Thread: Real life vs max checksum speed

  1. #1
    Member
    Join Date
    Dec 2013
    Location
    Italy
    Posts
    425
    Thanks
    16
    Thanked 40 Times in 32 Posts

    Real life vs max checksum speed

    I have made my little ZPAQ patch with two "checksum": crc32c (via hardware SSE 4.2) and sha1.
    It's hard to make a choice: obviously SHA1 is much "stronger" from every point of view.

    In "real life" (checking mixed load of small files) it is about two time slower than crc32c (on my PC).
    ~34s vs ~17s for my testbed

    Code:
    C:\zpaqfranz>zpaqfranz sha1 f:\zarc\* >1.txt
    
    17.735 seconds (all OK)
    
    C:\zpaqfranz>zpaqfranz sha1 f:\zarc\* >2.txt
    
    33.390 seconds (all OK)
    Of course, in this case, there is the cumulative speed of the mass storage, OS, latency and so on.

    When running from cached data the gap is huge
    Click image for larger version. 

Name:	max.jpg 
Views:	20 
Size:	220.1 KB 
ID:	8071
    4.9 GB/s for crc32c (I had to pay attention to times <one tick per division by zero in the average times!)
    vs
    ~0.55GB/s for SHA1 (not a bad performance)

    In real life, for big file not preloaded, the gap is about 350MB/s vs 230MB/s
    Click image for larger version. 

Name:	reallife.jpg 
Views:	13 
Size:	222.1 KB 
ID:	8072

    In other words, SHA1, when executed in software by a modern CPU, seems able to reach roughly the speeds of "normal" SSD disks, reducing the advantage of the hardware-based crc32c (so fast that it does not require a parallel calculation).

    Clearly in the real world the data is loaded from the media, and is not already preloaded into the cache.

    So ... which solution would you choose as the checksum method?

  2. #2
    Member
    Join Date
    May 2015
    Location
    ~
    Posts
    10
    Thanks
    1
    Thanked 5 Times in 2 Posts
    Is there any reason to stick with crc32c and sha1? xxHash and BLAKE3 are both worth investigating for your purposes. ~800MB/s is not unrealistic for real world reads from a modern SSD.

  3. #3
    Member
    Join Date
    Dec 2013
    Location
    Italy
    Posts
    425
    Thanks
    16
    Thanked 40 Times in 32 Posts
    Quote Originally Posted by choochootrain View Post
    Is there any reason to stick with crc32c and sha1? xxHash and BLAKE3 are both worth investigating for your purposes. ~800MB/s is not unrealistic for real world reads from a modern SSD.
    One reason in simplicity.
    SHA1 is embedded in the source code, and crc32c is very easy to write.
    About speed real world SSD do not give much more than 400/500MB/s.
    So a 4.9GB/s checksum vs ten time slower SHA1 code is not much different (in my tests, I will try with magnetic disks)

    Therefore the thread's question

  4. #4
    Member
    Join Date
    Feb 2015
    Location
    United Kingdom
    Posts
    177
    Thanks
    29
    Thanked 75 Times in 45 Posts
    When I write software I tend to keep disk IO out of the equation, since people could be using an HDD (150MB/s), or SSD (550 MB/s), or even those gen 4 nvme SSD's (5GB/s) when running your software, it can make accurate measurements difficult since IO throughput varies so much across different devices.

    The most stable measurements come from the time spent on CPU operations, excluding IO. Remember: IO isn't actually part of your code, it's not something you can make any faster as it's handled by the Kernel, it's only as fast as the available hardware.

    If you want my opinion: for verifying content, go with the fastest hashing algorithm you can develop or get off the shelf.
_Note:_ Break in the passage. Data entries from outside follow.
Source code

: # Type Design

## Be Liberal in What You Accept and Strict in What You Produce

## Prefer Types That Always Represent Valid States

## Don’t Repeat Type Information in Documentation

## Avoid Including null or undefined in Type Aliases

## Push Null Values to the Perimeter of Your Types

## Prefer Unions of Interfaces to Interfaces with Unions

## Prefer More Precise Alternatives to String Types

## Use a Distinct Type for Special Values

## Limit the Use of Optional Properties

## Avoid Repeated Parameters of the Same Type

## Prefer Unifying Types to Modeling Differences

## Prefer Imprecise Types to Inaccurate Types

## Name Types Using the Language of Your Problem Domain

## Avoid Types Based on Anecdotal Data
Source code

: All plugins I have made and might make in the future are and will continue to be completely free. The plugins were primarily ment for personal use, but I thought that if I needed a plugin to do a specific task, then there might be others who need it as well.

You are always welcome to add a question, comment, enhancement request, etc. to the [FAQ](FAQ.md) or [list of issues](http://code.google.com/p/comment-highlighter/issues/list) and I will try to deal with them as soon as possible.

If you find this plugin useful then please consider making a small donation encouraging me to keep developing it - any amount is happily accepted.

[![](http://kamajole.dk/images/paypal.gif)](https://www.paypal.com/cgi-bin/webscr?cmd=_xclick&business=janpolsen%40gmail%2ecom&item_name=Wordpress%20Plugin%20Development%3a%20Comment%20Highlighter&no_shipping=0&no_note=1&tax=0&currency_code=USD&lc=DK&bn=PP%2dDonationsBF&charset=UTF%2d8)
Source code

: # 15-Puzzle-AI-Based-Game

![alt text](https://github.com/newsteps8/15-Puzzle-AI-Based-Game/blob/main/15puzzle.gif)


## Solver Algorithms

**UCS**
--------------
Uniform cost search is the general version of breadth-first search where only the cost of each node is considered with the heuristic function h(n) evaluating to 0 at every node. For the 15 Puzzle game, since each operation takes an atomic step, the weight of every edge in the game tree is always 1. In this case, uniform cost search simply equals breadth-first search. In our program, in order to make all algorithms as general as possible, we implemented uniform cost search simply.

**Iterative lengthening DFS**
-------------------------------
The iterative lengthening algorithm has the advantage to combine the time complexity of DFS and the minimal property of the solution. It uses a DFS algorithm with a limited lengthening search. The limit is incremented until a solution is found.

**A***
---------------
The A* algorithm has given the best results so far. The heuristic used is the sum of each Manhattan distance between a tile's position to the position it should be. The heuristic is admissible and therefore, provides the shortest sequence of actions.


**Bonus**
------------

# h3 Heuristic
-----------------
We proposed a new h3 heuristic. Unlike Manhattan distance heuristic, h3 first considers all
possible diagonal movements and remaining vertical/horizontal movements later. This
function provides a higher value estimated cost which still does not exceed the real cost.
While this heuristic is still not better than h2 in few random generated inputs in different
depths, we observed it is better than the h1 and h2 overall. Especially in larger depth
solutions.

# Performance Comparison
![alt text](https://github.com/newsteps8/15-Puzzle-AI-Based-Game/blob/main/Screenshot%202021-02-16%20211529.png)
For encryption, use the strong but slower hashing methods.

    As for real-time speeds, look into multi-threading with IO read-ahead and write-behind buffers, this will keep the CPU busy for longer periods of time.

  5. Thanks:

    fcorbelli (12th November 2020)

  6. #5
    Member
    Join Date
    Dec 2013
    Location
    Italy
    Posts
    425
    Thanks
    16
    Thanked 40 Times in 32 Posts
    Real world disk IO is a part of the equation.
    I have nvme, ssd, magnetic, PCIE RISC controller etc (data storage guy)
    After profiling I find that a 10x faster algorithm do not make any real difference, because a modern CPU can "beat" even very fast storage.
    its not only theorical bandwith, but latency, OS filesystem slowdown and so on.
    It is not easy to find a "real" storage which can pump (sustained, not burst) half gigabyte for second for hundreds of GB

    So I will take care of you advise and make extensive test in different (virtual) hardware and very different software (Unix with zfs) .

  7. #6
    Member
    Join Date
    Dec 2013
    Location
    Italy
    Posts
    425
    Thanks
    16
    Thanked 40 Times in 32 Posts
    I have compiled a Windows 64 executable which contains the two algorithms: SHA1 (software) and CRC-32C (hardware) by patching ZPAQ.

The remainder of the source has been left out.